In this thesis’ perspective, it crucial that the DSL is statically safe and does not generate buggy code which could compromise security. The behavior of the generated code should be what was specified in the IR. Furthermore, low level code is able to utilize hardware with greater efficiency than high level code. Thus, better performance in might implicate less waste of resources, which could be sustainable for the environment.

1.6 Methodology

The first step of the thesis was to do a background study of work related to distributed systems, code generation, and DSLs. The purpose was to gain insight into the problem which the thesis addresses and also explore existing solutions. The study provided an overview of how code generation DSLs can enhance performance of distributed systems. It also gave an idea of the design goals which might be desirable for for the CDA code generation DSL. Afterwards, the objective was to study Rust and Scala, through reading the documentations, practicing, and talking with the community. The intent was to gain a deep enough understanding to be able to design and implement a DSL in Scala for generating Rust code. Learning Rust went fast, since it only required studying the syntax and semantics. Scala took more time as it also involved learning the Shapeless library and an assortment of prominent programming patterns. A majority of the DSLs, from papers and other resources, were written in Haskell.

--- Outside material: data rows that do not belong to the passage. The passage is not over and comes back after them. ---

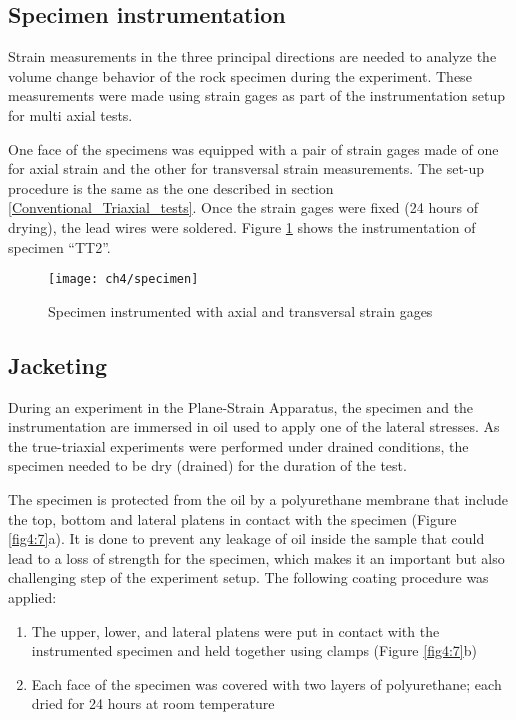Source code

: \subsection{Specimen instrumentation}

Strain measurements in the three principal directions are needed to analyze the volume change behavior of the rock specimen during the experiment. These measurements were made using strain gages as part of the instrumentation setup for multi axial tests. 

One face of the specimens was equipped with a pair of strain gages made of one for axial strain and the other for transversal strain measurements. The set-up procedure is the same as the one described in section \ref{Conventional_Triaxial_tests}. Once the strain gages were fixed (24 hours of drying), the lead wires were soldered. Figure \ref{fig4:6} shows the instrumentation of specimen “TT2”.  

\begin{figure}[tb]
    \centering
    \texttt{[image: ch4/specimen]}
    \caption{Specimen instrumented with axial and transversal strain gages}
    \label{fig4:6}
\end{figure} 

\subsection{Jacketing}

During an experiment in the Plane-Strain Apparatus, the specimen and the instrumentation are immersed in oil used to apply one of the lateral stresses. As the true-triaxial experiments were performed under drained conditions, the specimen needed to be dry (drained) for the duration of the test. 

The specimen is protected from the oil by a polyurethane membrane that include the top, bottom and lateral platens in contact with the specimen (Figure \ref{fig4:7}a). It is done to prevent any leakage of oil inside the sample that could lead to a loss of strength for the specimen, which makes it an important but also challenging step of the experiment setup. The following coating procedure was applied: 

\begin{enumerate}
    \item The upper, lower, and lateral platens were put in contact with the instrumented specimen and held together using clamps (Figure \ref{fig4:7}b)
    \item Each face of the specimen was covered with two layers of polyurethane; each dried for 24 hours at room temperature
\end{enumerate}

Haskell could be considered the lingua franca of functional programming, and was thereby also necessary to learn at a basic level. Next was the design and implementation. The supervisors, Lars Kroll and Paris Carbone, had initially suggested different design approaches for the CDA code generation DSL. Using these approaches as a starting point, two DSLs were prototyped. Both DSLs underwent multiple revisions before settling on the final version.

The evaluation involved testing the DSLs with respect to the design goals. Following the structure of other DSL papers, demoing and validation testing were chosen as the evaluation methods. Conclusively, most of the thesis was spent on reading papers and writing the report.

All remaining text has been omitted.